(EXERCISE MATERIAL Opens)

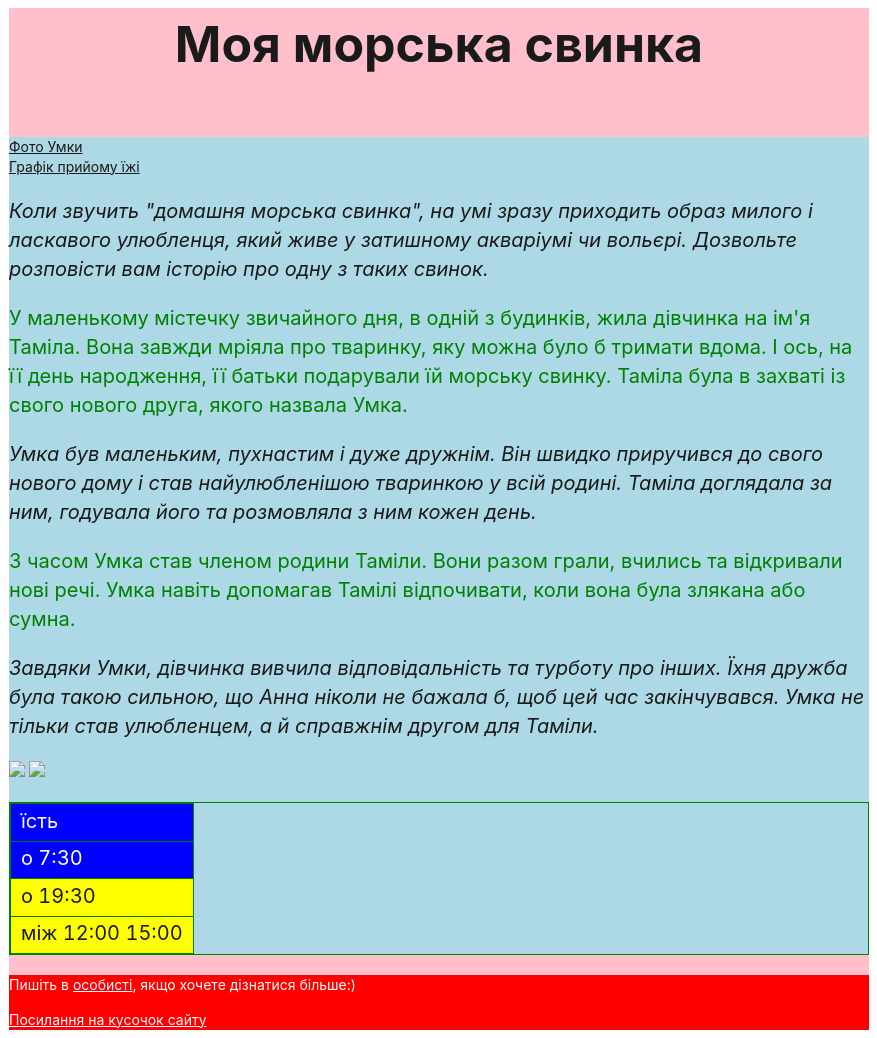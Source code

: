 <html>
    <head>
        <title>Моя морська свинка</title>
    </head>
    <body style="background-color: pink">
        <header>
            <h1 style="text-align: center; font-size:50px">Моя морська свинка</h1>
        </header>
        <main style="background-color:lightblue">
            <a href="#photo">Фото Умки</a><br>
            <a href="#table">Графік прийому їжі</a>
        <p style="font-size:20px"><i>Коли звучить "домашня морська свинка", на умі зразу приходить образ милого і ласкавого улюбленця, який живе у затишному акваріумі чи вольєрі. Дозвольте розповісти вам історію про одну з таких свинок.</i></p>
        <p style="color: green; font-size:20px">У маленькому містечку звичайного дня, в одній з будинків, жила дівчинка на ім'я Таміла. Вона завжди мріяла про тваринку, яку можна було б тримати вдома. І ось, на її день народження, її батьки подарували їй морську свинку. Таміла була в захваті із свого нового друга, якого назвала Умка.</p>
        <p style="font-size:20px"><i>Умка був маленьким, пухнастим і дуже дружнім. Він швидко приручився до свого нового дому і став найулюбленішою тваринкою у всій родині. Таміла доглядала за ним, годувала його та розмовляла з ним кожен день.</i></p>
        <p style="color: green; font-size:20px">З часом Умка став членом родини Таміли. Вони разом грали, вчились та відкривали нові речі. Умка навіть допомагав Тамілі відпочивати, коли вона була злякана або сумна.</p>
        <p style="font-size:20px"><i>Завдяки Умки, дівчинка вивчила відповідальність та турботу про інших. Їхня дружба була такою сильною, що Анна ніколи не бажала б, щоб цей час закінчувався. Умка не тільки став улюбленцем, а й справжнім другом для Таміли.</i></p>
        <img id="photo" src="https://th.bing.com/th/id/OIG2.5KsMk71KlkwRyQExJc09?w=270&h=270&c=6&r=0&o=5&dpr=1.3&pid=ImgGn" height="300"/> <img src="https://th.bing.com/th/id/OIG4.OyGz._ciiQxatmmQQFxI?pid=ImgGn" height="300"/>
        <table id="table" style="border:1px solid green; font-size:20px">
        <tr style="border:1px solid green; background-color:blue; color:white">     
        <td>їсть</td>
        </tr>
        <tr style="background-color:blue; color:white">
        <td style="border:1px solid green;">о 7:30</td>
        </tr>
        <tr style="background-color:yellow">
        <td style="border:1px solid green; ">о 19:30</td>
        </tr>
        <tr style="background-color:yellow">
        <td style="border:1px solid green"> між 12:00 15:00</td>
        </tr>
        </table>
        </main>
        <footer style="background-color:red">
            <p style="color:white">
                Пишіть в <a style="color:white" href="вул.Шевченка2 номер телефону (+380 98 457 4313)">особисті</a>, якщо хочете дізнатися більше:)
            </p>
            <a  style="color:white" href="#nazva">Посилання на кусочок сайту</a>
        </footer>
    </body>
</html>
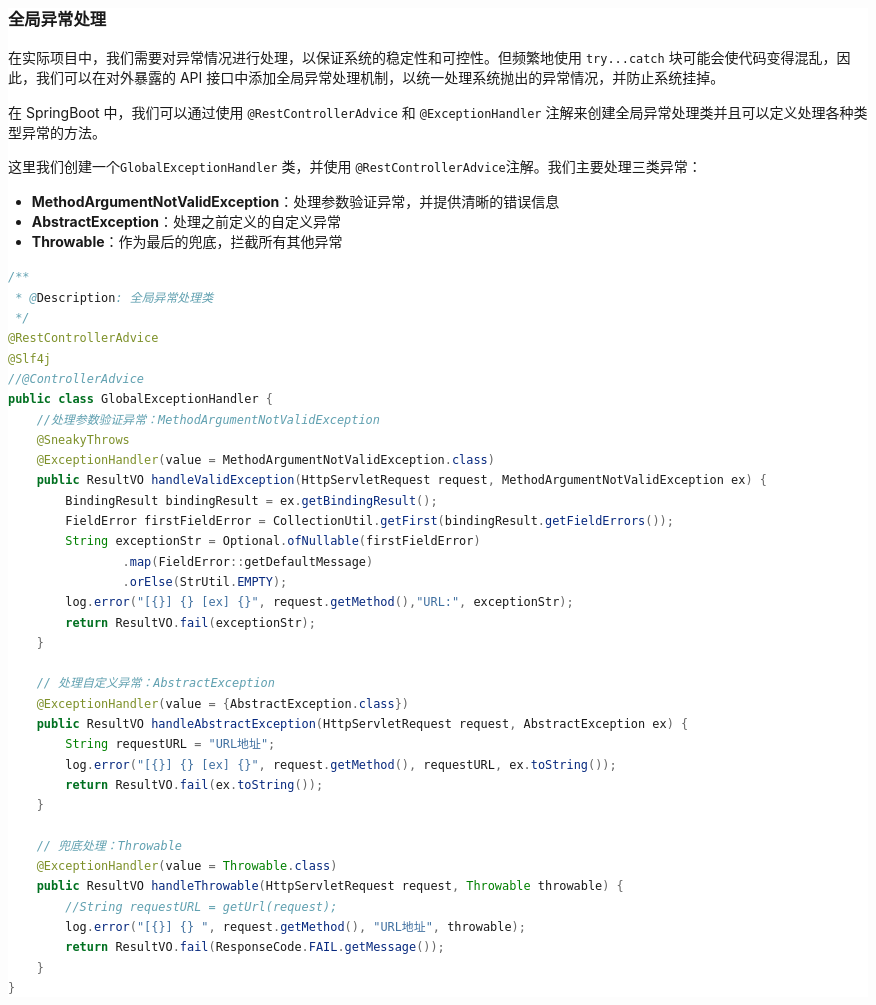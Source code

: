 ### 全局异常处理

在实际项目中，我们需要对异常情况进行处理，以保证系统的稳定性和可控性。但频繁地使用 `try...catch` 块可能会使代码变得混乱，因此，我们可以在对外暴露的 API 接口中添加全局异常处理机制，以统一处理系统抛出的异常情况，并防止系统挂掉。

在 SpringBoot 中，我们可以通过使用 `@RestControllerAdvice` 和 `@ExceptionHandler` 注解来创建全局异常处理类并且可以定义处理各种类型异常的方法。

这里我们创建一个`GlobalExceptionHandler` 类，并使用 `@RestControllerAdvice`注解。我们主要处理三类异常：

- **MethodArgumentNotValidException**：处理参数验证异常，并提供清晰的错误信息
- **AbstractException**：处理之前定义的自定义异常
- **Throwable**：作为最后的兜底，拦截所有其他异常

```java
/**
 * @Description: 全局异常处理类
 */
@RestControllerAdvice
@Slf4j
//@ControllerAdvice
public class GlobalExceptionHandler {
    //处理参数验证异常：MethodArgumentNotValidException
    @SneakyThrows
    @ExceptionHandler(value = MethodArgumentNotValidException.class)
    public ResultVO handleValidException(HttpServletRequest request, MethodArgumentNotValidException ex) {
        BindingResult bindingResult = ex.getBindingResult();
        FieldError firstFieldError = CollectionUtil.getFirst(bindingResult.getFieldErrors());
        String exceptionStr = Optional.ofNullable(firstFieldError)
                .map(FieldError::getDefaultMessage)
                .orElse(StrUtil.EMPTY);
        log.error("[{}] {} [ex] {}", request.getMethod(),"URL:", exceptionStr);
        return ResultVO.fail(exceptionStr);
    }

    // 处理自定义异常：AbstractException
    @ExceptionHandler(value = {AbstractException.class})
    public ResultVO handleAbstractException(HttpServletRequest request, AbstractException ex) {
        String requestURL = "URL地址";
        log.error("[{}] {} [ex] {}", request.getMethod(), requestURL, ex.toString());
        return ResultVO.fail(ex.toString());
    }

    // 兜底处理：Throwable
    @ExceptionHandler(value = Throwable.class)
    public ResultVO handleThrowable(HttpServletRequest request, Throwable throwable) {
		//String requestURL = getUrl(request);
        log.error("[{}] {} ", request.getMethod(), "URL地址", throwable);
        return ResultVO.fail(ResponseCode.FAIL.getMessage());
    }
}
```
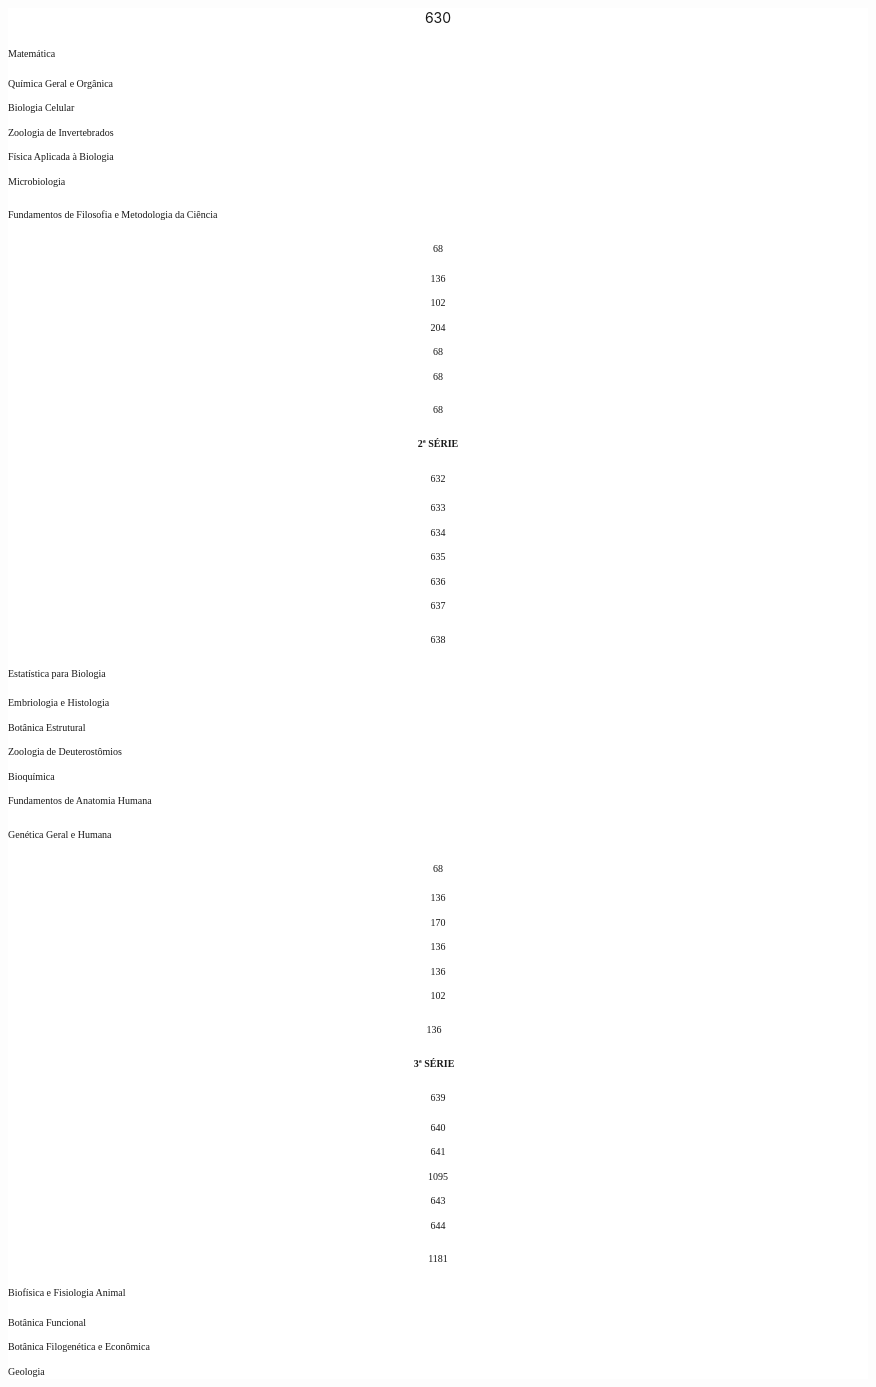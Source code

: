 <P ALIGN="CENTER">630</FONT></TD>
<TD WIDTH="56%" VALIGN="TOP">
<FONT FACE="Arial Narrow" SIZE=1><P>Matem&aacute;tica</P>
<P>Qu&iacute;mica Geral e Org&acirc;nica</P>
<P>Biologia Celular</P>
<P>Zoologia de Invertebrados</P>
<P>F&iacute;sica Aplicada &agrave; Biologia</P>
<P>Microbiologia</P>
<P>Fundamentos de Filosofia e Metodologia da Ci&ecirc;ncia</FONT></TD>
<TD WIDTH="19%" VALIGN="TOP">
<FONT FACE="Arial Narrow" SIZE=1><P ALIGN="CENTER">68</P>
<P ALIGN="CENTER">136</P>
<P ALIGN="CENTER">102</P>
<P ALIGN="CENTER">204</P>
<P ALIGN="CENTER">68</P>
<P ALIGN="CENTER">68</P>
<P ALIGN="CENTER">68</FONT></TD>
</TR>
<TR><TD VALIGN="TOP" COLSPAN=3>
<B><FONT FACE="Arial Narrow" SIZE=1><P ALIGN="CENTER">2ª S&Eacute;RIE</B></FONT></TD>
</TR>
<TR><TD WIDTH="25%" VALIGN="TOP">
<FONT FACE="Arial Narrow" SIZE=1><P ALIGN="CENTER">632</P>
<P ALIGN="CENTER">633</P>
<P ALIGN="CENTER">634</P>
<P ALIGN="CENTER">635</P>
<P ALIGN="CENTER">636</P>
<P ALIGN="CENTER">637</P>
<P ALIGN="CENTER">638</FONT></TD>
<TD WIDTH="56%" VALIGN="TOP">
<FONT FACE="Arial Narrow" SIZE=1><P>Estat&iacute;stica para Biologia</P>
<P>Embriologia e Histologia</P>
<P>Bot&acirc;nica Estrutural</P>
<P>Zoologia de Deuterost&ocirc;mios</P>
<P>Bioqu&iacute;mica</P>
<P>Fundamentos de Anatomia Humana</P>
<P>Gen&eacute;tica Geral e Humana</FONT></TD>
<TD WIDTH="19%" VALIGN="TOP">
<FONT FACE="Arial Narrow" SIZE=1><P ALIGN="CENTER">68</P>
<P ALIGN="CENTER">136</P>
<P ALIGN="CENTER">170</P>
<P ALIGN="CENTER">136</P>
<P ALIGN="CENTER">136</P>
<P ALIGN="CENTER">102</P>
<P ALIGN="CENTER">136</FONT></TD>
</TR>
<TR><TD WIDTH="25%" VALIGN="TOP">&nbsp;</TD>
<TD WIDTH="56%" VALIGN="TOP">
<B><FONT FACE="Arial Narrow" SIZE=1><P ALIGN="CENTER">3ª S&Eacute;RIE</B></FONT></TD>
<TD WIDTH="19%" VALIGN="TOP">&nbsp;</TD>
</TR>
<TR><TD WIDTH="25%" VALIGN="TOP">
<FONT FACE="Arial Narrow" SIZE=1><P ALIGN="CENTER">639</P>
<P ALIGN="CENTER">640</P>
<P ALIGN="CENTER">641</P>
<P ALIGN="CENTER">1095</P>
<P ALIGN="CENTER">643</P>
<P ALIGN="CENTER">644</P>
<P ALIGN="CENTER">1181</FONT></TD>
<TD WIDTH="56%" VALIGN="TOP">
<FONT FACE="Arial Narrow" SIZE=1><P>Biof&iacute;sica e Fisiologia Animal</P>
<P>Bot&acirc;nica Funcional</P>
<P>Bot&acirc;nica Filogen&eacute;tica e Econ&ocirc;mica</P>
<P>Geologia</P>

(EXERCISE MATERIAL Closes)

Return precisely the lines of the records, starting with the line that holds "SIZE=1><P>Estat&iacute;stica para Biologia</P>" and ending with the last one.

<FONT FACE="Arial Narrow" SIZE=1><P>Estat&iacute;stica para Biologia</P>
<P>Embriologia e Histologia</P>
<P>Bot&acirc;nica Estrutural</P>
<P>Zoologia de Deuterost&ocirc;mios</P>
<P>Bioqu&iacute;mica</P>
<P>Fundamentos de Anatomia Humana</P>
<P>Gen&eacute;tica Geral e Humana</FONT></TD>
<TD WIDTH="19%" VALIGN="TOP">
<FONT FACE="Arial Narrow" SIZE=1><P ALIGN="CENTER">68</P>
<P ALIGN="CENTER">136</P>
<P ALIGN="CENTER">170</P>
<P ALIGN="CENTER">136</P>
<P ALIGN="CENTER">136</P>
<P ALIGN="CENTER">102</P>
<P ALIGN="CENTER">136</FONT></TD>
</TR>
<TR><TD WIDTH="25%" VALIGN="TOP">&nbsp;</TD>
<TD WIDTH="56%" VALIGN="TOP">
<B><FONT FACE="Arial Narrow" SIZE=1><P ALIGN="CENTER">3ª S&Eacute;RIE</B></FONT></TD>
<TD WIDTH="19%" VALIGN="TOP">&nbsp;</TD>
</TR>
<TR><TD WIDTH="25%" VALIGN="TOP">
<FONT FACE="Arial Narrow" SIZE=1><P ALIGN="CENTER">639</P>
<P ALIGN="CENTER">640</P>
<P ALIGN="CENTER">641</P>
<P ALIGN="CENTER">1095</P>
<P ALIGN="CENTER">643</P>
<P ALIGN="CENTER">644</P>
<P ALIGN="CENTER">1181</FONT></TD>
<TD WIDTH="56%" VALIGN="TOP">
<FONT FACE="Arial Narrow" SIZE=1><P>Biof&iacute;sica e Fisiologia Animal</P>
<P>Bot&acirc;nica Funcional</P>
<P>Bot&acirc;nica Filogen&eacute;tica e Econ&ocirc;mica</P>
<P>Geologia</P>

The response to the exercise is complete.